Report all lines in the records that hold the string "board".

[Document images with source code]
Content starts
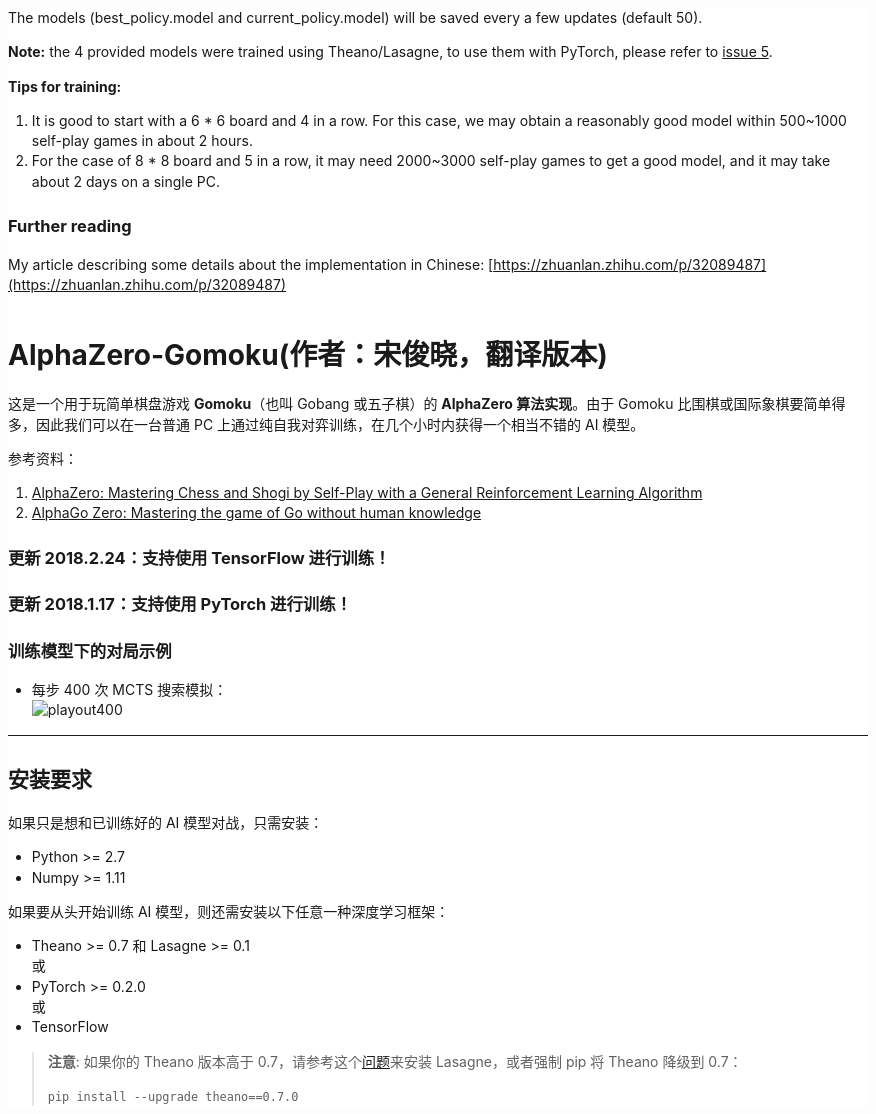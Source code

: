 The models (best_policy.model and current_policy.model) will be saved every a few updates (default 50).  

**Note:** the 4 provided models were trained using Theano/Lasagne, to use them with PyTorch, please refer to [issue 5](https://github.com/junxiaosong/AlphaZero_Gomoku/issues/5).

**Tips for training:**
1. It is good to start with a 6 * 6 board and 4 in a row. For this case, we may obtain a reasonably good model within 500~1000 self-play games in about 2 hours.
2. For the case of 8 * 8 board and 5 in a row, it may need 2000~3000 self-play games to get a good model, and it may take about 2 days on a single PC.

### Further reading
My article describing some details about the implementation in Chinese: [https://zhuanlan.zhihu.com/p/32089487](https://zhuanlan.zhihu.com/p/32089487) 


# AlphaZero-Gomoku(作者：宋俊晓，翻译版本)

这是一个用于玩简单棋盘游戏 **Gomoku**（也叫 Gobang 或五子棋）的 **AlphaZero 算法实现**。由于 Gomoku 比围棋或国际象棋要简单得多，因此我们可以在一台普通 PC 上通过纯自我对弈训练，在几个小时内获得一个相当不错的 AI 模型。

参考资料：  
1. [AlphaZero: Mastering Chess and Shogi by Self-Play with a General Reinforcement Learning Algorithm](https://arxiv.org/abs/1712.01815)  
2. [AlphaGo Zero: Mastering the game of Go without human knowledge](https://www.nature.com/articles/nature24270)

### 更新 2018.2.24：支持使用 TensorFlow 进行训练！
### 更新 2018.1.17：支持使用 PyTorch 进行训练！

### 训练模型下的对局示例
- 每步 400 次 MCTS 搜索模拟：  
![playout400](https://raw.githubusercontent.com/junxiaosong/AlphaZero_Gomoku/master/playout400.gif)

---

## 安装要求

如果只是想和已训练好的 AI 模型对战，只需安装：
- Python >= 2.7
- Numpy >= 1.11

如果要从头开始训练 AI 模型，则还需安装以下任意一种深度学习框架：
- Theano >= 0.7 和 Lasagne >= 0.1      
或
- PyTorch >= 0.2.0    
或
- TensorFlow

> **注意**: 如果你的 Theano 版本高于 0.7，请参考这个[问题](https://github.com/aigamedev/scikit-neuralnetwork/issues/235)来安装 Lasagne，或者强制 pip 将 Theano 降级到 0.7：  
> ```
> pip install --upgrade theano==0.7.0
> ```
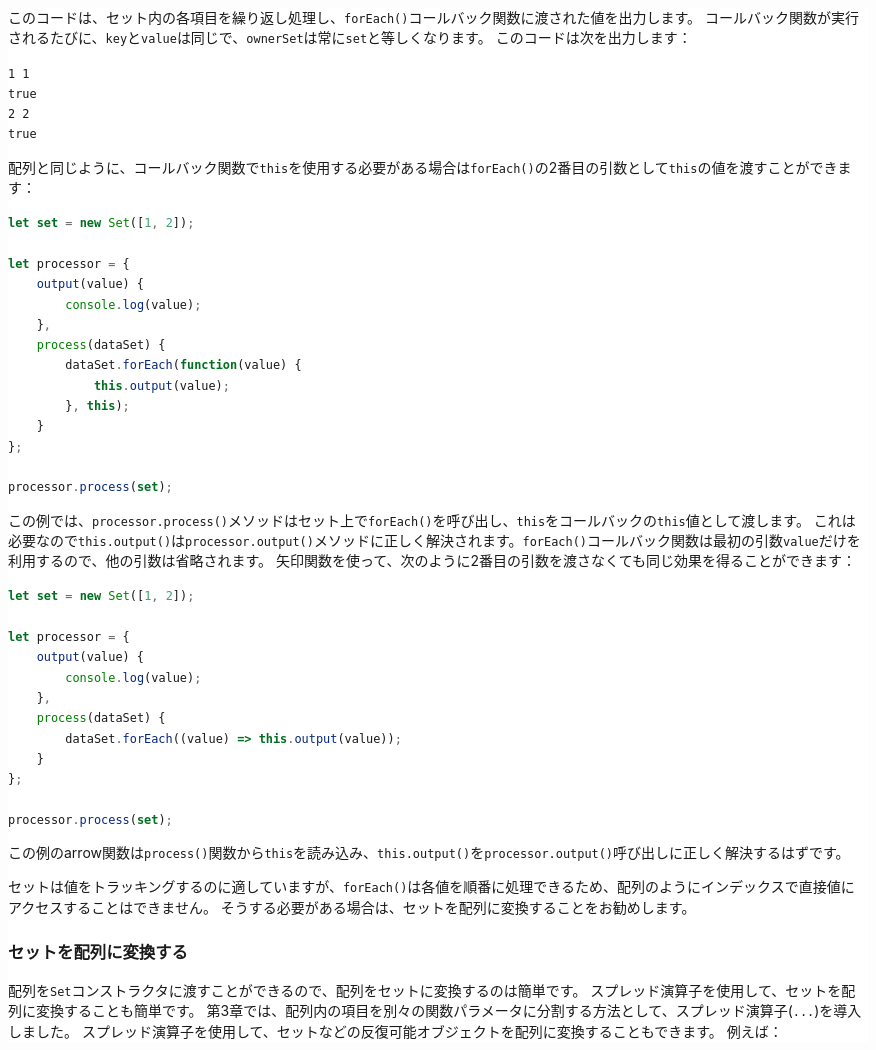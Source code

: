 このコードは、セット内の各項目を繰り返し処理し、`forEach()`コールバック関数に渡された値を出力します。 コールバック関数が実行されるたびに、`key`と`value`は同じで、`ownerSet`は常に`set`と等しくなります。 このコードは次を出力します：

```
1 1
true
2 2
true
```

配列と同じように、コールバック関数で`this`を使用する必要がある場合は`forEach()`の2番目の引数として`this`の値を渡すことができます：

```js
let set = new Set([1, 2]);

let processor = {
    output(value) {
        console.log(value);
    },
    process(dataSet) {
        dataSet.forEach(function(value) {
            this.output(value);
        }, this);
    }
};

processor.process(set);
```

この例では、`processor.process()`メソッドはセット上で`forEach()`を呼び出し、`this`をコールバックの`this`値として渡します。 これは必要なので`this.output()`は`processor.output()`メソッドに正しく解決されます。`forEach()`コールバック関数は最初の引数`value`だけを利用するので、他の引数は省略されます。 矢印関数を使って、次のように2番目の引数を渡さなくても同じ効果を得ることができます：

```js
let set = new Set([1, 2]);

let processor = {
    output(value) {
        console.log(value);
    },
    process(dataSet) {
        dataSet.forEach((value) => this.output(value));
    }
};

processor.process(set);
```

この例のarrow関数は`process()`関数から`this`を読み込み、`this.output()`を`processor.output()`呼び出しに正しく解決するはずです。

セットは値をトラッキングするのに適していますが、`forEach()`は各値を順番に処理できるため、配列のようにインデックスで直接値にアクセスすることはできません。 そうする必要がある場合は、セットを配列に変換することをお勧めします。

### セットを配列に変換する

配列を`Set`コンストラクタに渡すことができるので、配列をセットに変換するのは簡単です。 スプレッド演算子を使用して、セットを配列に変換することも簡単です。 第3章では、配列内の項目を別々の関数パラメータに分割する方法として、スプレッド演算子(`...`)を導入しました。 スプレッド演算子を使用して、セットなどの反復可能オブジェクトを配列に変換することもできます。 例えば：
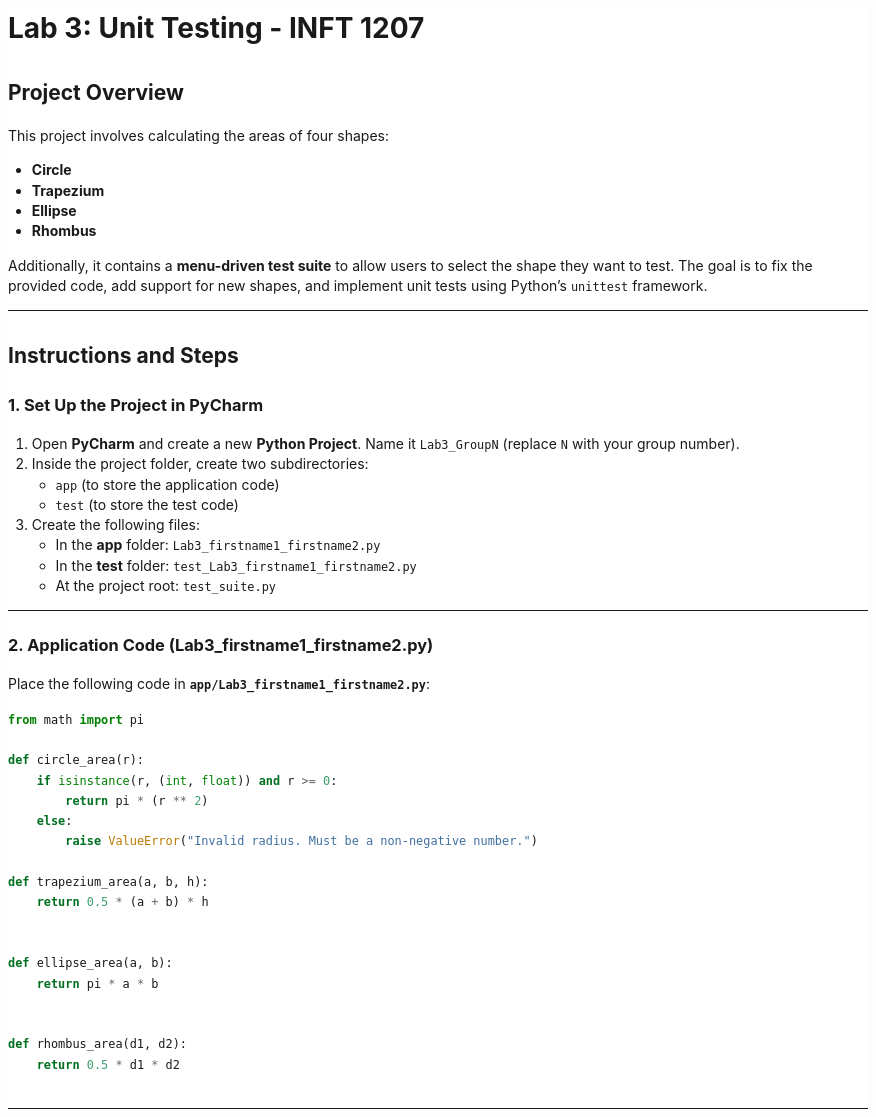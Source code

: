 # Lab 3: Unit Testing - INFT 1207

## Project Overview
This project involves calculating the areas of four shapes:
- **Circle**
- **Trapezium**
- **Ellipse**
- **Rhombus**

Additionally, it contains a **menu-driven test suite** to allow users to select the shape they want to test. The goal is to fix the provided code, add support for new shapes, and implement unit tests using Python’s `unittest` framework.

---

## Instructions and Steps

### 1. Set Up the Project in PyCharm
1. Open **PyCharm** and create a new **Python Project**. Name it `Lab3_GroupN` (replace `N` with your group number).
2. Inside the project folder, create two subdirectories:
   - `app` (to store the application code)
   - `test` (to store the test code)
3. Create the following files:
   - In the **app** folder: `Lab3_firstname1_firstname2.py`
   - In the **test** folder: `test_Lab3_firstname1_firstname2.py`
   - At the project root: `test_suite.py`

---

### 2. Application Code (Lab3_firstname1_firstname2.py)
Place the following code in **`app/Lab3_firstname1_firstname2.py`**:

```python
from math import pi

def circle_area(r):
    if isinstance(r, (int, float)) and r >= 0:
        return pi * (r ** 2)
    else:
        raise ValueError("Invalid radius. Must be a non-negative number.")

def trapezium_area(a, b, h):
    return 0.5 * (a + b) * h
    

def ellipse_area(a, b):
    return pi * a * b
  

def rhombus_area(d1, d2):
    return 0.5 * d1 * d2
    
```

---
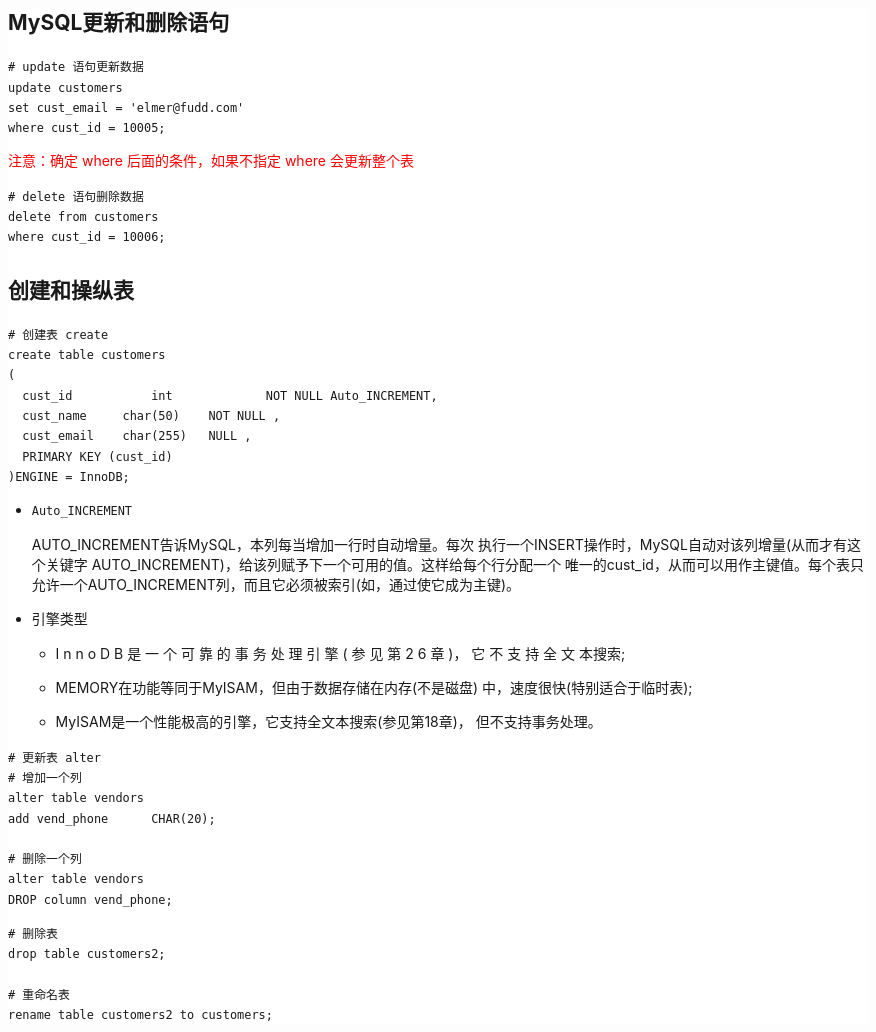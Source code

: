 ## MySQL更新和删除语句

```mysql
# update 语句更新数据
update customers
set cust_email = 'elmer@fudd.com'
where cust_id = 10005;
```

<font color = red>注意：确定 where 后面的条件，如果不指定 where 会更新整个表</font>

```mysql
# delete 语句删除数据
delete from customers
where cust_id = 10006;
```

## 创建和操纵表

```mysql
# 创建表 create
create table customers
(
  cust_id			int				NOT NULL Auto_INCREMENT,
  cust_name		char(50)	NOT NULL ,
  cust_email	char(255)	NULL ,
  PRIMARY KEY (cust_id)
)ENGINE = InnoDB;
```

* `Auto_INCREMENT` 

  AUTO_INCREMENT告诉MySQL，本列每当增加一行时自动增量。每次 执行一个INSERT操作时，MySQL自动对该列增量(从而才有这个关键字 AUTO_INCREMENT)，给该列赋予下一个可用的值。这样给每个行分配一个 唯一的cust_id，从而可以用作主键值。每个表只允许一个AUTO_INCREMENT列，而且它必须被索引(如，通过使它成为主键)。

* 引擎类型

  * I n n o D B 是 一 个 可 靠 的 事 务 处 理 引 擎 ( 参 见 第 2 6 章 )， 它 不 支 持 全 文 本搜索;

  * MEMORY在功能等同于MyISAM，但由于数据存储在内存(不是磁盘) 中，速度很快(特别适合于临时表);
  * MyISAM是一个性能极高的引擎，它支持全文本搜索(参见第18章)， 但不支持事务处理。

```mysql
# 更新表 alter
# 增加一个列
alter table vendors
add vend_phone		CHAR(20);

# 删除一个列
alter table vendors
DROP column vend_phone;
```

```mysql
# 删除表
drop table customers2;

# 重命名表
rename table customers2 to customers;
```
Content ends
RESULT BELOW -
1. It is good to start with a 6 * 6 board and 4 in a row. For this case, we may obtain a reasonably good model within 500~1000 self-play games in about 2 hours.
2. For the case of 8 * 8 board and 5 in a row, it may need 2000~3000 self-play games to get a good model, and it may take about 2 days on a single PC.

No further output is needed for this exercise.